In my opinion, this reading is compelling in that it encourages the modern day woman that they also can decide to be productive members of the society. Also, it reminds them not to forget their role as women, which is to make every environment safe and make people feel at home.
“Between a Rock and a Hard Place,” in Gender in Cross-Cultural Perspective
Sharon Hicks Balett
The main idea brought out by this author is how the people struggled to live a modest life despite the difficult situations they were facing. In her reading, the author focuses on the several activities the residents of Meadow Valley strived to do, to earn a living thus lead better lives. She outlines the fact that life was a struggle, the women still tried their best in an attempt to keep roofs over their heads. However, she considers this move quite risky as the places of work were no entirely safe for people to live (291).
This argument is relevant in that it helps people understand the importance of putting safety first. Also, it opens one’s scoop of understanding on the effect of abject poverty. It is quite vivid that these women mainly incorporated this plan of life due to the poor conditions of life they faced. Also, it helps one understand the various efforts employed by women in an attempt to lead better lives.

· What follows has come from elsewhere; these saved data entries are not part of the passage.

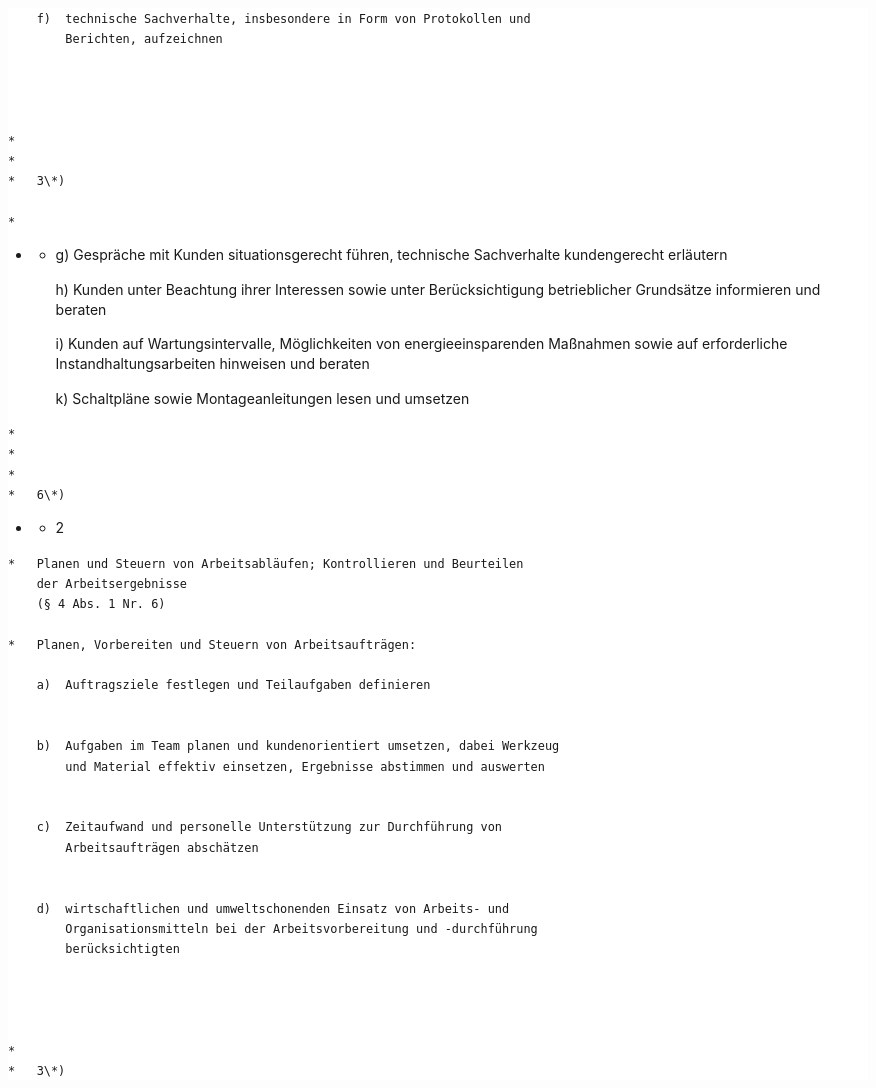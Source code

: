         f)  technische Sachverhalte, insbesondere in Form von Protokollen und
            Berichten, aufzeichnen




    *
    *
    *   3\*)

    *

*    *
        g)  Gespräche mit Kunden situationsgerecht führen, technische Sachverhalte
            kundengerecht erläutern


        h)  Kunden unter Beachtung ihrer Interessen sowie unter Berücksichtigung
            betrieblicher Grundsätze informieren und beraten


        i)  Kunden auf Wartungsintervalle, Möglichkeiten von energieeinsparenden
            Maßnahmen sowie auf erforderliche Instandhaltungsarbeiten hinweisen
            und beraten


        k)  Schaltpläne sowie Montageanleitungen lesen und umsetzen




    *
    *
    *
    *   6\*)


*    *   2

    *   Planen und Steuern von Arbeitsabläufen; Kontrollieren und Beurteilen
        der Arbeitsergebnisse
        (§ 4 Abs. 1 Nr. 6)

    *   Planen, Vorbereiten und Steuern von Arbeitsaufträgen:

        a)  Auftragsziele festlegen und Teilaufgaben definieren


        b)  Aufgaben im Team planen und kundenorientiert umsetzen, dabei Werkzeug
            und Material effektiv einsetzen, Ergebnisse abstimmen und auswerten


        c)  Zeitaufwand und personelle Unterstützung zur Durchführung von
            Arbeitsaufträgen abschätzen


        d)  wirtschaftlichen und umweltschonenden Einsatz von Arbeits- und
            Organisationsmitteln bei der Arbeitsvorbereitung und -durchführung
            berücksichtigten




    *
    *   3\*)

This piece of reading relates to the reading ““Factory as Home and Family” in that they all focus on the various efforts used by women in an attempt to lead better lives. Meadow town was considered one of the poorest towns in the area due to its large population and limited resources. However, the women working in the garment industry did their best to ensure that the status did not remain the same by incorporating methods such as living in the workplace to save on space, among several others.
The quote that sums up this reading is “Family is the key to survival.” This mainly shows the willingness that the family members had to help each other, especially mothers. Throughout the reading, several women have given up most of their pleasures so that their children may lead better lives.
In my opinion, I find this reading compelling in that women are willing to go the extra lengths to ensure their families live comfortably. A woman should be the protector and nurturer of the household and ensure that the rest of the family members live comfortably.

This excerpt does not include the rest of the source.